Americans love a good rocket. Probably hard not to when they’re right there in the first verse of The Star-Spangled Banner: “And the rockets’ red glare, the bombs bursting in air, gave proof through the night that our flag was still there ...”
Of course, that the rockets in question were being fired by the hated British on the US defenders of Fort McHenry in the war of 1812 doesn’t matter — it’s the wonderful thrusting energy that counts.
Donald Trump appears to love them too.
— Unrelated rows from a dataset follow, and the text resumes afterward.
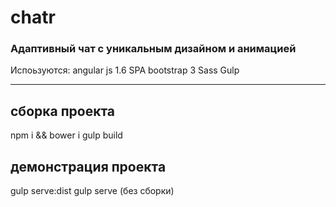 # chatr

### Адаптивный чат с уникальным дизайном и анимацией 
Испоьзуются:
angular js 1.6 SPA
bootstrap 3
Sass
Gulp

--------------------------------------------------

## сборка проекта
npm i && bower i
gulp build

## демонстрация проекта
gulp serve:dist
gulp serve (без сборки)
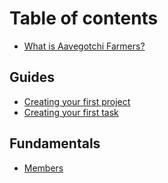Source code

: # Table of contents

* [What is Aavegotchi Farmers?](README.md)

## Guides

* [Creating your first project](guides/creating-your-first-project.md)
* [Creating your first task](guides/creating-your-first-task.md)

## Fundamentals

* [Members](fundamentals/members.md)
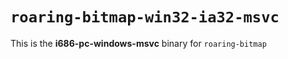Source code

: # `roaring-bitmap-win32-ia32-msvc`

This is the **i686-pc-windows-msvc** binary for `roaring-bitmap`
Remember when he called North Korean boss Kim Jong Un a rocket man?
Back in 2017, when North Korea was testing heavy missiles in a bout of modern sabre-rattling, the 45th president told the UN that “Rocket man is on a suicide mission for himself”.
The barb apparently delighted Elton John, writer of the original Rocket Man (John recently told The Guardian he found Trump’s nickname for Kim “hilarious”).
Trump and Kim apparently later exchanged “beautiful letters” and then, as Trump told a rally, “fell in love, OK?”
So the easily suggestible among us might see a portent in the latest adventure as Elon Musk’s SpaceX makes its many critics heads’ spin by successfully returning its huge Super Heavy booster rocket to its own launch pad.
The booster came back to Earth, easing gently back into the enfolding steel arms of the launch tower shortly after propelling the Starship module into a high, sweet parabola into the far-off Indian Ocean.
It almost diverts the world’s attention from the fact that Musk has endorsed Trump for president and boosted his campaign with lots of cash.
Many Americans would, no doubt, like Trump to be the first man to be sent to Mars. Then again, maybe all the strongmen — Trump, Kim, Benjamin Netanyahu, Vladimir Putin, Bashar al-Assad, Viktor Orban — could fly off together in one big, happy, crowdfunded space rocket to the edge of the universe. Who’s in?